Sunday, April 1, 2018

Statistics Sunday: Cronbach's alpha

When developing a measure, there are two constructs that are very important: reliability and validity.

Validity, in this context, means the measure is measuring the right thing and not something else.

Reliability means the measure is consistent in measuring whatever it's measuring.

Obviously, having one does not automatically guarantee you'll have the other. Some measures that assess transient states can be highly valid, but because the thing they measure isn't consistent, the measures will appear to have lower reliability. And using shoe size to measure cognitive ability will have high reliability, even over time, but very low validity. So reliability refers to the consistency of the values while validity refers to the relationship between the values and the construct of interest.
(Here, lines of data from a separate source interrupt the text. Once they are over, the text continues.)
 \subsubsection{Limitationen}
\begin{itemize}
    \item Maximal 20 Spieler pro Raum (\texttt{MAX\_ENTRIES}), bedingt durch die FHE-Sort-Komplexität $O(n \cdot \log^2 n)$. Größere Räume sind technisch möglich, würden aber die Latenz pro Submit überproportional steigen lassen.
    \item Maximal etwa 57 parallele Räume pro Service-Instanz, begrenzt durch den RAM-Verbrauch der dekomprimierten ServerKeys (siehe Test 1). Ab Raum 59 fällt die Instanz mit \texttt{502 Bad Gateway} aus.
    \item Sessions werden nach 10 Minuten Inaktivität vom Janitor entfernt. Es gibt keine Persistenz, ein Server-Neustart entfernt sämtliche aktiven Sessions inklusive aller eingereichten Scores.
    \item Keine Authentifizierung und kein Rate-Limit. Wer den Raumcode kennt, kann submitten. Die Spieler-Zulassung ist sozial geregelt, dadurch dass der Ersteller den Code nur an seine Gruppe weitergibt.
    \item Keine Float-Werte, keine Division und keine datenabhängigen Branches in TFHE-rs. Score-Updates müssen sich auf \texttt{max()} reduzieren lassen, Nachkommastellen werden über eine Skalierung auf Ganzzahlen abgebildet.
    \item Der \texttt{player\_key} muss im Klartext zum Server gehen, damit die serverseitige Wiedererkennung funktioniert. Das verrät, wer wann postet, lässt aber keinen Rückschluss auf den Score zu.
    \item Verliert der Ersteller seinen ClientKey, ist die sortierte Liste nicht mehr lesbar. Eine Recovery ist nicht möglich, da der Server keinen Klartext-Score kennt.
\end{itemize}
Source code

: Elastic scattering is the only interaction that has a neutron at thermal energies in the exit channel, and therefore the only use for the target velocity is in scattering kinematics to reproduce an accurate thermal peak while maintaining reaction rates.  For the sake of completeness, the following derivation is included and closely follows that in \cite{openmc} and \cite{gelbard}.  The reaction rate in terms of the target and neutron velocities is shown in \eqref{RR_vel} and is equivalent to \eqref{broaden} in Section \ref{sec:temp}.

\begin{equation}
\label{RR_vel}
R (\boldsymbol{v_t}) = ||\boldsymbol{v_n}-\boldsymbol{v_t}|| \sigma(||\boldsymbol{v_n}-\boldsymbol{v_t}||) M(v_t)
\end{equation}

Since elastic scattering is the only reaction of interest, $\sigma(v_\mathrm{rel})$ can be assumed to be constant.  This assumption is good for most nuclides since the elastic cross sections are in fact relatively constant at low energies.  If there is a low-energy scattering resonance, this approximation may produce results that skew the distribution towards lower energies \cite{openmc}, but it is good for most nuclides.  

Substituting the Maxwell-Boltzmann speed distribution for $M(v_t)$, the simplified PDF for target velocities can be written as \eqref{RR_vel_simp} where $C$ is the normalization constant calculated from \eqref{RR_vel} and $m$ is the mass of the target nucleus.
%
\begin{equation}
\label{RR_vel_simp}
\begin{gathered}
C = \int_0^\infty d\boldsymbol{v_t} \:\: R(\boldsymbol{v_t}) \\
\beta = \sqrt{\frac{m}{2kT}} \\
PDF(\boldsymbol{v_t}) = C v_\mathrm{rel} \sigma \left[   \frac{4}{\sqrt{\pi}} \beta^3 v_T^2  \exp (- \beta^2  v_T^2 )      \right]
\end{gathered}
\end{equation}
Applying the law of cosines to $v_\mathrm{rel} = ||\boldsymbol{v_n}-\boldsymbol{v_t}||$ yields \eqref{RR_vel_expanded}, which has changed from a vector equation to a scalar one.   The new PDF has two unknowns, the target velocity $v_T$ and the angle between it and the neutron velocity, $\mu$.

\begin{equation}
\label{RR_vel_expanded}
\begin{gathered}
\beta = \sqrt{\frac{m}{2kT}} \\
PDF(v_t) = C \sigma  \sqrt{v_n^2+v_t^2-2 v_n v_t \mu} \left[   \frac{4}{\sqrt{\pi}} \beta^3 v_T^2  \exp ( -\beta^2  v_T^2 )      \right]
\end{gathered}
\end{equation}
There are different ways you can measure these two constructs. Today, I'll be focusing on reliability, and a specific measure of reliability: Cronbach's alpha. Look for my Blogging A to Z post today for how to compute Cronbach's alpha in R.

The type of reliability you want to measure affects the data you would collect. One type is test-retest reliability; if a person takes a measure on two separate occasions, how well do their scores match up? You would measure this by correlating scores from the first administration with scores from the second time. High test-retest reliability means scores are consistent across time. But, as I mention above, there might be situations where test-retest reliability doesn't make sense - that is, it may not be the type of reliability you're aiming for.

Other types of reliability can be measured with just one administration of a measure; these types of reliability are referred to as internal consistency. The simplest measure of internal consistency is split-half reliability. I literally divide my items in half and correlate scores on one half with scores on the other. I can split my items in a few ways - I could cut off at the halfway point, I could assign even-numbered items to one half and odd-numbered items to the other, or I could split items into halves at random.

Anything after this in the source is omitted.